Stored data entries

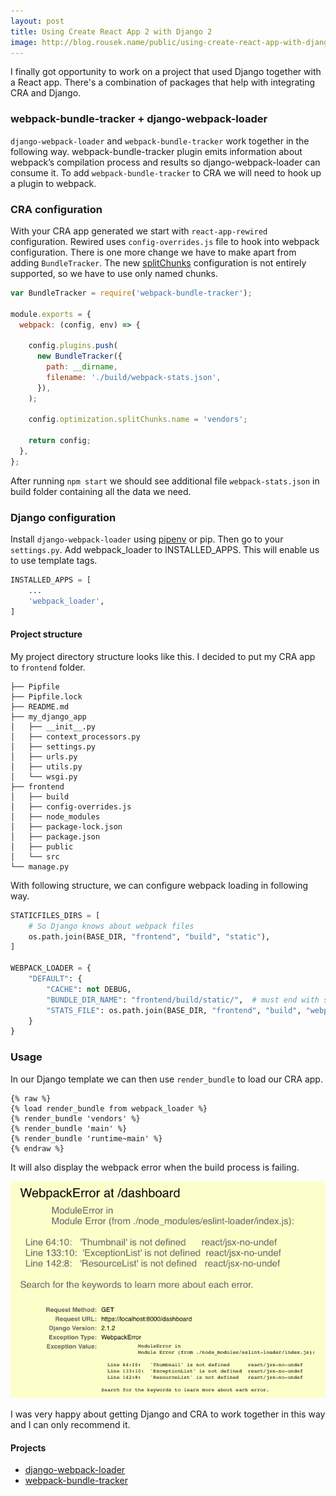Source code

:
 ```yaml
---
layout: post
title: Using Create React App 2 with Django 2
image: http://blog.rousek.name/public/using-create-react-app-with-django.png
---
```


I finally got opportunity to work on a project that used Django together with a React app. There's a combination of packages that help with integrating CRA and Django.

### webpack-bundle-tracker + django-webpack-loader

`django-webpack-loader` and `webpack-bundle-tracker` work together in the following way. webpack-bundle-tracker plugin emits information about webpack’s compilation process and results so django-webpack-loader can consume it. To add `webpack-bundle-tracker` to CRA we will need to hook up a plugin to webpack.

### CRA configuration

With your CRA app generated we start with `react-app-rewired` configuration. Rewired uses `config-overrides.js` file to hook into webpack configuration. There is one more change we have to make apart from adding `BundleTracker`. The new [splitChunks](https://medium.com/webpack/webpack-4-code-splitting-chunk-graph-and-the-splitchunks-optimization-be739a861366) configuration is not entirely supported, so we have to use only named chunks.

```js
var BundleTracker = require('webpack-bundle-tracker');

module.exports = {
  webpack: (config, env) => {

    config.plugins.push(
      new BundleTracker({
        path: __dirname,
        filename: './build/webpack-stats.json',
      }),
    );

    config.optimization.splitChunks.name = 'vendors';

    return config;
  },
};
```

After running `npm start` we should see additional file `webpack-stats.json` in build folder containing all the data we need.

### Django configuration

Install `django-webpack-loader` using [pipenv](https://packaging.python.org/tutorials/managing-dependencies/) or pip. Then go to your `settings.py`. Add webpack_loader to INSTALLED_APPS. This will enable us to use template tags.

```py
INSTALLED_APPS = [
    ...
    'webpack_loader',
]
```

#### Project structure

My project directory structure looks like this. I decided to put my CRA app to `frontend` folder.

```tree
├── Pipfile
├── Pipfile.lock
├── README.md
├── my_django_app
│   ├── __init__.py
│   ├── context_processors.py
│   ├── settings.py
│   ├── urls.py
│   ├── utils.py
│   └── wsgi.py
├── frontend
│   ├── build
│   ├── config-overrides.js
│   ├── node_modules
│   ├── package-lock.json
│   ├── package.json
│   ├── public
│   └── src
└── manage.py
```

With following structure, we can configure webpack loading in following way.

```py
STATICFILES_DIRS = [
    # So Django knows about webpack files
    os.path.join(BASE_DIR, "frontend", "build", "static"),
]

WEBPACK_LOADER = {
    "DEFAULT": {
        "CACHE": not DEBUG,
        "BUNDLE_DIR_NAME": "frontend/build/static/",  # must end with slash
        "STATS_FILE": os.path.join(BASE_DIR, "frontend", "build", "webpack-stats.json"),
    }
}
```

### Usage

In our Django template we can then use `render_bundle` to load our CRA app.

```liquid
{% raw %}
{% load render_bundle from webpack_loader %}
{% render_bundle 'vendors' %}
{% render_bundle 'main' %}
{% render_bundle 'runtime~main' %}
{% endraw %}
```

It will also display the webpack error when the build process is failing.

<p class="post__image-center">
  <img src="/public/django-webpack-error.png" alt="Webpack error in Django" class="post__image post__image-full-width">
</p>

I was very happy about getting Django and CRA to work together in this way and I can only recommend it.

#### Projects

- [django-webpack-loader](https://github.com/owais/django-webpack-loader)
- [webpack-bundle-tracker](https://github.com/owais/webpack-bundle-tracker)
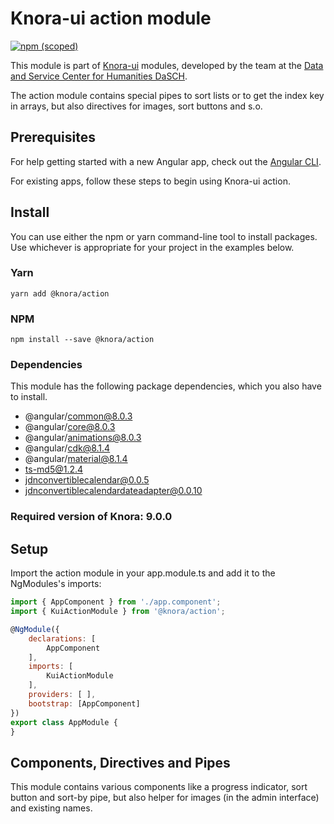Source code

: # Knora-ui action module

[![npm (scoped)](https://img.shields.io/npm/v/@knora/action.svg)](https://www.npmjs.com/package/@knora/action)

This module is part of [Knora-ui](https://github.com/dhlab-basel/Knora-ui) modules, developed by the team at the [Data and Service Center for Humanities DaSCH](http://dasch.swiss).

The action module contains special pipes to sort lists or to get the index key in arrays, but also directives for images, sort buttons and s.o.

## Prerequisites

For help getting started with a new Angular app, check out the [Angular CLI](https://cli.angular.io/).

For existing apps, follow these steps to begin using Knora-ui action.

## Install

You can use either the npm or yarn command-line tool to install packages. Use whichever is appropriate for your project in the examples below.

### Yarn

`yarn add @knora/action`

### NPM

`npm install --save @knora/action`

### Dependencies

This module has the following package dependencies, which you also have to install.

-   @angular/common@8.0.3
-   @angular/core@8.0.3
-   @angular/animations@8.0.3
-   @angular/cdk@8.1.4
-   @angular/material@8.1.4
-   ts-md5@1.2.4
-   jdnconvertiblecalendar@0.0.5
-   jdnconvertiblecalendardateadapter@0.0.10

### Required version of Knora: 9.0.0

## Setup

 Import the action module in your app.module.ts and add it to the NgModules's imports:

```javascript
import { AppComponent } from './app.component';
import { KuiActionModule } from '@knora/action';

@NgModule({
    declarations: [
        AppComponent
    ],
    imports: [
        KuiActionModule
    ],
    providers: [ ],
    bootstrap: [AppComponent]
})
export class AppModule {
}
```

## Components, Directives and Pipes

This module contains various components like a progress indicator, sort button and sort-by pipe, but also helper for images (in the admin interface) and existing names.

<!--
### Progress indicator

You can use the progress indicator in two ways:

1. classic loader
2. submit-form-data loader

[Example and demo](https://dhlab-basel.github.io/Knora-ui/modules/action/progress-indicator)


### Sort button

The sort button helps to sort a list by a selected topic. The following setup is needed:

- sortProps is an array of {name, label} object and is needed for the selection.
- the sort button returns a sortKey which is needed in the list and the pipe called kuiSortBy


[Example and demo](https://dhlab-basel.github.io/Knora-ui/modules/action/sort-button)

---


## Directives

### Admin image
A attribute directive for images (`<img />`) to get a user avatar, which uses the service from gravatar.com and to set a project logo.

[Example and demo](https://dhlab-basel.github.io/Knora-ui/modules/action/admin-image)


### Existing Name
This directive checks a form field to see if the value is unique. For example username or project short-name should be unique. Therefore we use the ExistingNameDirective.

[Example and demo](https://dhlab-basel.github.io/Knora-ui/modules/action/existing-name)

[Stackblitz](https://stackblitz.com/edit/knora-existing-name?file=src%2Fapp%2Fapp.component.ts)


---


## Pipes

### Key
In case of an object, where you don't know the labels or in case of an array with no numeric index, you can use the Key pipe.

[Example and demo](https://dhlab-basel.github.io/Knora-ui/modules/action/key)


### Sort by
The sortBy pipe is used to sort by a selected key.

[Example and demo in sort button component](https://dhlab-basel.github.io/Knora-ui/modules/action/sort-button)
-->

WHAT THE TASK ASKS ▸
Reproduce the lines above exactly, image-free.

THE ANSWER ▸
Source code

:
 ```yaml
---
layout: post
title: Using Create React App 2 with Django 2
image: http://blog.rousek.name/public/using-create-react-app-with-django.png
---
```


I finally got opportunity to work on a project that used Django together with a React app. There's a combination of packages that help with integrating CRA and Django.

### webpack-bundle-tracker + django-webpack-loader

`django-webpack-loader` and `webpack-bundle-tracker` work together in the following way. webpack-bundle-tracker plugin emits information about webpack’s compilation process and results so django-webpack-loader can consume it. To add `webpack-bundle-tracker` to CRA we will need to hook up a plugin to webpack.

### CRA configuration

With your CRA app generated we start with `react-app-rewired` configuration. Rewired uses `config-overrides.js` file to hook into webpack configuration. There is one more change we have to make apart from adding `BundleTracker`. The new [splitChunks](https://medium.com/webpack/webpack-4-code-splitting-chunk-graph-and-the-splitchunks-optimization-be739a861366) configuration is not entirely supported, so we have to use only named chunks.

```js
var BundleTracker = require('webpack-bundle-tracker');

module.exports = {
  webpack: (config, env) => {

    config.plugins.push(
      new BundleTracker({
        path: __dirname,
        filename: './build/webpack-stats.json',
      }),
    );

    config.optimization.splitChunks.name = 'vendors';

    return config;
  },
};
```

After running `npm start` we should see additional file `webpack-stats.json` in build folder containing all the data we need.

### Django configuration

Install `django-webpack-loader` using [pipenv](https://packaging.python.org/tutorials/managing-dependencies/) or pip. Then go to your `settings.py`. Add webpack_loader to INSTALLED_APPS. This will enable us to use template tags.

```py
INSTALLED_APPS = [
    ...
    'webpack_loader',
]
```

#### Project structure

My project directory structure looks like this. I decided to put my CRA app to `frontend` folder.

```tree
├── Pipfile
├── Pipfile.lock
├── README.md
├── my_django_app
│   ├── __init__.py
│   ├── context_processors.py
│   ├── settings.py
│   ├── urls.py
│   ├── utils.py
│   └── wsgi.py
├── frontend
│   ├── build
│   ├── config-overrides.js
│   ├── node_modules
│   ├── package-lock.json
│   ├── package.json
│   ├── public
│   └── src
└── manage.py
```

With following structure, we can configure webpack loading in following way.

```py
STATICFILES_DIRS = [
    # So Django knows about webpack files
    os.path.join(BASE_DIR, "frontend", "build", "static"),
]

WEBPACK_LOADER = {
    "DEFAULT": {
        "CACHE": not DEBUG,
        "BUNDLE_DIR_NAME": "frontend/build/static/",  # must end with slash
        "STATS_FILE": os.path.join(BASE_DIR, "frontend", "build", "webpack-stats.json"),
    }
}
```

### Usage

In our Django template we can then use `render_bundle` to load our CRA app.

```liquid
{% raw %}
{% load render_bundle from webpack_loader %}
{% render_bundle 'vendors' %}
{% render_bundle 'main' %}
{% render_bundle 'runtime~main' %}
{% endraw %}
```

It will also display the webpack error when the build process is failing.

<p class="post__image-center">
  <img src="/public/django-webpack-error.png" alt="Webpack error in Django" class="post__image post__image-full-width">
</p>

I was very happy about getting Django and CRA to work together in this way and I can only recommend it.

#### Projects

- [django-webpack-loader](https://github.com/owais/django-webpack-loader)
- [webpack-bundle-tracker](https://github.com/owais/webpack-bundle-tracker)
Source code

: # Knora-ui action module

[![npm (scoped)](https://img.shields.io/npm/v/@knora/action.svg)](https://www.npmjs.com/package/@knora/action)

This module is part of [Knora-ui](https://github.com/dhlab-basel/Knora-ui) modules, developed by the team at the [Data and Service Center for Humanities DaSCH](http://dasch.swiss).

The action module contains special pipes to sort lists or to get the index key in arrays, but also directives for images, sort buttons and s.o.

## Prerequisites

For help getting started with a new Angular app, check out the [Angular CLI](https://cli.angular.io/).

For existing apps, follow these steps to begin using Knora-ui action.

## Install

You can use either the npm or yarn command-line tool to install packages. Use whichever is appropriate for your project in the examples below.

### Yarn

`yarn add @knora/action`

### NPM

`npm install --save @knora/action`

### Dependencies

This module has the following package dependencies, which you also have to install.

-   @angular/common@8.0.3
-   @angular/core@8.0.3
-   @angular/animations@8.0.3
-   @angular/cdk@8.1.4
-   @angular/material@8.1.4
-   ts-md5@1.2.4
-   jdnconvertiblecalendar@0.0.5
-   jdnconvertiblecalendardateadapter@0.0.10

### Required version of Knora: 9.0.0

## Setup

 Import the action module in your app.module.ts and add it to the NgModules's imports:

```javascript
import { AppComponent } from './app.component';
import { KuiActionModule } from '@knora/action';

@NgModule({
    declarations: [
        AppComponent
    ],
    imports: [
        KuiActionModule
    ],
    providers: [ ],
    bootstrap: [AppComponent]
})
export class AppModule {
}
```

## Components, Directives and Pipes

This module contains various components like a progress indicator, sort button and sort-by pipe, but also helper for images (in the admin interface) and existing names.

<!--
### Progress indicator

You can use the progress indicator in two ways:

1. classic loader
2. submit-form-data loader

[Example and demo](https://dhlab-basel.github.io/Knora-ui/modules/action/progress-indicator)


### Sort button

The sort button helps to sort a list by a selected topic. The following setup is needed:

- sortProps is an array of {name, label} object and is needed for the selection.
- the sort button returns a sortKey which is needed in the list and the pipe called kuiSortBy


[Example and demo](https://dhlab-basel.github.io/Knora-ui/modules/action/sort-button)

---


## Directives

### Admin image
A attribute directive for images (`<img />`) to get a user avatar, which uses the service from gravatar.com and to set a project logo.

[Example and demo](https://dhlab-basel.github.io/Knora-ui/modules/action/admin-image)


### Existing Name
This directive checks a form field to see if the value is unique. For example username or project short-name should be unique. Therefore we use the ExistingNameDirective.

[Example and demo](https://dhlab-basel.github.io/Knora-ui/modules/action/existing-name)

[Stackblitz](https://stackblitz.com/edit/knora-existing-name?file=src%2Fapp%2Fapp.component.ts)


---


## Pipes

### Key
In case of an object, where you don't know the labels or in case of an array with no numeric index, you can use the Key pipe.

[Example and demo](https://dhlab-basel.github.io/Knora-ui/modules/action/key)


### Sort by
The sortBy pipe is used to sort by a selected key.

[Example and demo in sort button component](https://dhlab-basel.github.io/Knora-ui/modules/action/sort-button)
-->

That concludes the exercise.